Killbrum · October 22, 2018, 5:57am

I thought same when I tried about ~20 different OpenWrt images :))) but actually no, it is not better. There are two different bugs (or who knows? might be the same bug with different behavior). The first bug leads to unstable connection, low speed, problems with TX/RX power above 10 and possible random router crashes, yep, exactly - OpenWRT crash. The second bug - leads to accidental (or not?) disconnects from AP. I can't recall exact message, but in general, openwrt says that something wrong with the connected client and disconnects it. No speed drop, no package drop, everything is ok, but OpenWRT disconnects that client. Recent patches fixed the first bug, second - no. And still now with patches from September I have random disconnects from AP. I have them ONLY with one device (my Galaxy Note 5). When I'm trying to use my laptop (Intel Centrino blah-blah), it works normal.

P.S. I found one untouched NEXX 3020 with OpenWRT on board.
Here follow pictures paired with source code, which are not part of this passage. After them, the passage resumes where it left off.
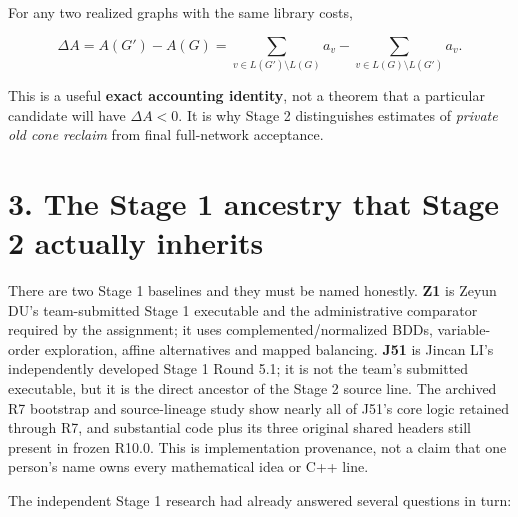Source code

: For any two realized graphs with the same library costs,

\[
\Delta A=A(G')-A(G)
=\sum_{v\in L(G')\setminus L(G)}a_v
 -\sum_{v\in L(G)\setminus L(G')}a_v.
\]

This is a useful \textbf{exact accounting identity}, not a theorem that a particular candidate will have \(\Delta A<0\). It is why Stage 2 distinguishes estimates of \emph{private old cone reclaim} from final full-network acceptance.

\section{3. The Stage 1 ancestry that Stage 2 actually inherits}\label{the-stage-1-ancestry-that-stage-2-actually-inherits}

There are two Stage 1 baselines and they must be named honestly. \textbf{Z1} is Zeyun DU's team-submitted Stage 1 executable and the administrative comparator required by the assignment; it uses complemented/normalized BDDs, variable-order exploration, affine alternatives and mapped balancing. \textbf{J51} is Jincan LI's independently developed Stage 1 Round 5.1; it is not the team's submitted executable, but it is the direct ancestor of the Stage 2 source line. The archived R7 bootstrap and source-lineage study show nearly all of J51's core logic retained through R7, and substantial code plus its three original shared headers still present in frozen R10.0. This is implementation provenance, not a claim that one person's name owns every mathematical idea or C++ line.

The independent Stage 1 research had already answered several questions in turn:

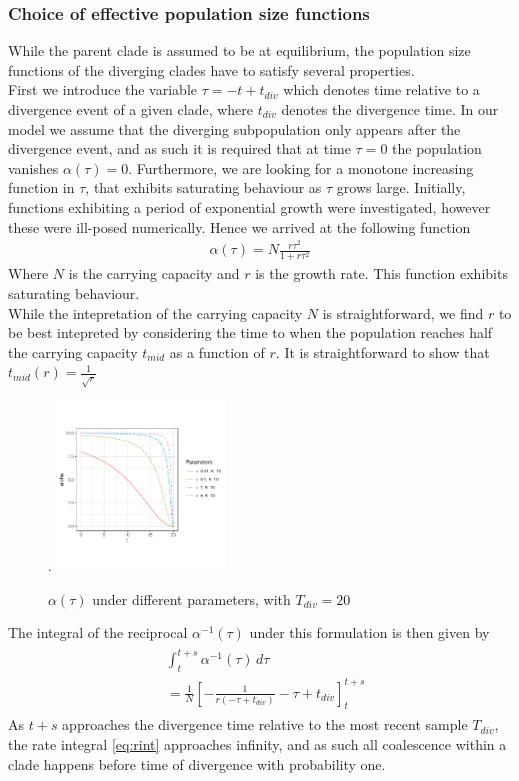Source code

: \documentclass{report}
\theoremstyle{definition}
\begin{document}
\subsubsection{Choice of effective population size functions}
While the parent clade is assumed to be at equilibrium, the population size functions of the diverging clades have to satisfy several properties.\\
First we introduce the variable $\tau = -t + t_{div}$ which denotes time relative to a divergence event of a given clade, where $t_{div}$ denotes the divergence time.
In our model we assume that the diverging subpopulation only appears after the divergence event, and as such it is required that at time $\tau=0$ the population vanishes $\alpha(\tau)=0$. Furthermore, we are looking for a monotone increasing function in $\tau$, that exhibits saturating behaviour as $\tau$ grows large.
Initially, functions exhibiting a period of exponential growth were investigated, however these were ill-posed numerically.
Hence we arrived at the following function
\begin{gather}
\alpha(\tau) = N\frac{r\tau^2}{1+r\tau^2}
\end{gather} 
Where $N$ is the carrying capacity and $r$ is the growth rate.
This function  exhibits saturating behaviour.\\
While the intepretation of the carrying capacity $N$ is straightforward, we find $r$ to be best intepreted by considering the time to when the population reaches half the carrying capacity $t_{mid}$ as a function of $r$. It is straightforward to show that $t_{mid}(r) = \frac{1}{\sqrt{r}}$ 
\begin{figure}[H].
  \centering
     \includegraphics[width=0.4\textwidth]{../R/test_mcmc/alpha_plots}
    \caption{$\alpha(\tau)$ under different parameters, with $T_{div}=20$}
\end{figure}
The integral of the reciprocal $\alpha^{-1}(\tau)$ under this formulation is then given by 
\begin{gather}
\begin{aligned}\label{eq:rint}
&\int_{t}^{t+s}\alpha^{-1}(\tau)\,d\tau\\ &= \frac{1}{N}\left[-\frac{1}{r(-\tau+t_{div})}-\tau+t_{div}\right]_{t}^{t+s}
\end{aligned}
\end{gather}
As $t+s$ approaches the divergence time relative to the most recent sample $T_{div}$, the rate integral \ref{eq:rint} approaches infinity, and as such all coalescence within a clade happens before time of divergence with probability one.
\end{document}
Will upgrade it, and we will see

Killbrum · October 22, 2018, 7:51am

I don't care about kernel version. There are thousands of old devices with outdated core, but they works like a charm. I think that we need to have, as a first thing, working device, and only then - updated kernel. Nobody care about kernel if device works almost like a brick

xeros · October 22, 2018, 8:00pm

@Killbrum, thanks. Yes, I think it's the 2nd bug which I've experienced.
Now I have connected 3020F to different router - well, Banana Pro on latest Armbian in master mode (also via WIFI as a client) and since almost 24h I don't have this disconnects problem.
Connectivity is not fast (Banana can get 802.11n set to 75MBit/s max and measured transfer rates give stable 22MBit/s through 2 walls now), but so far this connection seems to be rock stable.
It's strange as none of my other routers (I have nearly 10 of them) experienced such problems, also none of client devices (laptops, phones, tablets,...) with the router which was problematic to this 3020F.
It's all on yesterday's master snapshot.

xeros · October 23, 2018, 7:03pm

I've made few more tests with builds from both:
https://git.openwrt.org/?p=openwrt/openwrt.git;a=shortlog;h=refs/heads/openwrt-18.06
and
https://git.openwrt.org/?p=openwrt/openwrt.git;a=shortlog;h=refs/heads/master

Results are that:

18.06 code tree have still both bugs and in all cases (everytime) bug #1 affects WiFi performance on WT3020F with any other router connectivity which I tested.
master code tree has bug #1 fixed and WiFi performance is quite good & stable for realtime video transfer from webcam. Only bug #2 exists (like in 18.06 code tree), which affects only connectivity to few routers.

Would someone port WiFi driver fixes from master to openwrt-18.06 tree?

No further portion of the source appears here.